%%
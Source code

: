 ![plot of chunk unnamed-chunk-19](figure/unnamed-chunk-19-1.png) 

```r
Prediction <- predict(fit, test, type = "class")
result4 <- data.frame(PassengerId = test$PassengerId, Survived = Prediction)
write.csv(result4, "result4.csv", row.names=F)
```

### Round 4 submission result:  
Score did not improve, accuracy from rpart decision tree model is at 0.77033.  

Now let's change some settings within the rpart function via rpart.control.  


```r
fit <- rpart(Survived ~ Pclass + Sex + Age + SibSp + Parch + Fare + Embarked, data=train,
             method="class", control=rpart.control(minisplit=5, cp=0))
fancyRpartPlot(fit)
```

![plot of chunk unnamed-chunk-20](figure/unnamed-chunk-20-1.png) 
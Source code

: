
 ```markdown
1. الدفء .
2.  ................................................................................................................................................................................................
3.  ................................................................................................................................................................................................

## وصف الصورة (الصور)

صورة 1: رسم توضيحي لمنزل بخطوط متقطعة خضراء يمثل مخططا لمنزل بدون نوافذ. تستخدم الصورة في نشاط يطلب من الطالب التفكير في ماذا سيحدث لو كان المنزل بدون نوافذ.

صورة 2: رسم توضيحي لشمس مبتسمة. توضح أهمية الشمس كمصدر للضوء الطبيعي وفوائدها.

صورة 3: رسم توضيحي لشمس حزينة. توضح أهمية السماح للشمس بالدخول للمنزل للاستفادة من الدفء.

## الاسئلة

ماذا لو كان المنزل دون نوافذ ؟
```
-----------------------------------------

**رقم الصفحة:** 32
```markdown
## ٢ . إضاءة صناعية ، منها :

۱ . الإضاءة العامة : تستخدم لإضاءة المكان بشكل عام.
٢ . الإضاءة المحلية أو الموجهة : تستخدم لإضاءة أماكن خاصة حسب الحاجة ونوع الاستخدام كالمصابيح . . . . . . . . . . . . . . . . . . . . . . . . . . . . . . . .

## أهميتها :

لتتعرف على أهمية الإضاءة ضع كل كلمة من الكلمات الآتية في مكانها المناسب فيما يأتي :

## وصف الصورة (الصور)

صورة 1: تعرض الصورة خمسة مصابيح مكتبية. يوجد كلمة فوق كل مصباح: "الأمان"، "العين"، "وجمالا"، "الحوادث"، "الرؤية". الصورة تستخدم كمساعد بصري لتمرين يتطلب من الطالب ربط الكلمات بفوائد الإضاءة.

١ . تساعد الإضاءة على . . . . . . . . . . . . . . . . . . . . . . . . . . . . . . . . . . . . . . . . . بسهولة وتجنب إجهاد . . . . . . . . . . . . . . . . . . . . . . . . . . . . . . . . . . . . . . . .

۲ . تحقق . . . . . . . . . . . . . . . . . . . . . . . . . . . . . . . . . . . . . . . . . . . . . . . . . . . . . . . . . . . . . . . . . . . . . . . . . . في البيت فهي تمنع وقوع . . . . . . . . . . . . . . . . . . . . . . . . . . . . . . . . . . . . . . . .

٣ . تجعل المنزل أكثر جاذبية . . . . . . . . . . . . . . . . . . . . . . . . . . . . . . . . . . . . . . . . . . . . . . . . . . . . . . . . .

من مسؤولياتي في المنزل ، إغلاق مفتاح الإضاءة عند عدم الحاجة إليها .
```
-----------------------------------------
%%
What to work on: Please write out the entries above in full, exactly as they read.

Answer for the task:
Source code

: ![plot of chunk unnamed-chunk-19](figure/unnamed-chunk-19-1.png) 

```r
Prediction <- predict(fit, test, type = "class")
result4 <- data.frame(PassengerId = test$PassengerId, Survived = Prediction)
write.csv(result4, "result4.csv", row.names=F)
```

### Round 4 submission result:  
Score did not improve, accuracy from rpart decision tree model is at 0.77033.  

Now let's change some settings within the rpart function via rpart.control.  


```r
fit <- rpart(Survived ~ Pclass + Sex + Age + SibSp + Parch + Fare + Embarked, data=train,
             method="class", control=rpart.control(minisplit=5, cp=0))
fancyRpartPlot(fit)
```

![plot of chunk unnamed-chunk-20](figure/unnamed-chunk-20-1.png) 
Source code

:
 ```markdown
1. الدفء .
2.  ................................................................................................................................................................................................
3.  ................................................................................................................................................................................................

## وصف الصورة (الصور)

صورة 1: رسم توضيحي لمنزل بخطوط متقطعة خضراء يمثل مخططا لمنزل بدون نوافذ. تستخدم الصورة في نشاط يطلب من الطالب التفكير في ماذا سيحدث لو كان المنزل بدون نوافذ.

صورة 2: رسم توضيحي لشمس مبتسمة. توضح أهمية الشمس كمصدر للضوء الطبيعي وفوائدها.

صورة 3: رسم توضيحي لشمس حزينة. توضح أهمية السماح للشمس بالدخول للمنزل للاستفادة من الدفء.

## الاسئلة

ماذا لو كان المنزل دون نوافذ ؟
```
-----------------------------------------

**رقم الصفحة:** 32
```markdown
## ٢ . إضاءة صناعية ، منها :

۱ . الإضاءة العامة : تستخدم لإضاءة المكان بشكل عام.
٢ . الإضاءة المحلية أو الموجهة : تستخدم لإضاءة أماكن خاصة حسب الحاجة ونوع الاستخدام كالمصابيح . . . . . . . . . . . . . . . . . . . . . . . . . . . . . . . .

## أهميتها :

لتتعرف على أهمية الإضاءة ضع كل كلمة من الكلمات الآتية في مكانها المناسب فيما يأتي :

## وصف الصورة (الصور)

صورة 1: تعرض الصورة خمسة مصابيح مكتبية. يوجد كلمة فوق كل مصباح: "الأمان"، "العين"، "وجمالا"، "الحوادث"، "الرؤية". الصورة تستخدم كمساعد بصري لتمرين يتطلب من الطالب ربط الكلمات بفوائد الإضاءة.

١ . تساعد الإضاءة على . . . . . . . . . . . . . . . . . . . . . . . . . . . . . . . . . . . . . . . . . بسهولة وتجنب إجهاد . . . . . . . . . . . . . . . . . . . . . . . . . . . . . . . . . . . . . . . .

۲ . تحقق . . . . . . . . . . . . . . . . . . . . . . . . . . . . . . . . . . . . . . . . . . . . . . . . . . . . . . . . . . . . . . . . . . . . . . . . . . في البيت فهي تمنع وقوع . . . . . . . . . . . . . . . . . . . . . . . . . . . . . . . . . . . . . . . .

٣ . تجعل المنزل أكثر جاذبية . . . . . . . . . . . . . . . . . . . . . . . . . . . . . . . . . . . . . . . . . . . . . . . . . . . . . . . . .

من مسؤولياتي في المنزل ، إغلاق مفتاح الإضاءة عند عدم الحاجة إليها .
```
-----------------------------------------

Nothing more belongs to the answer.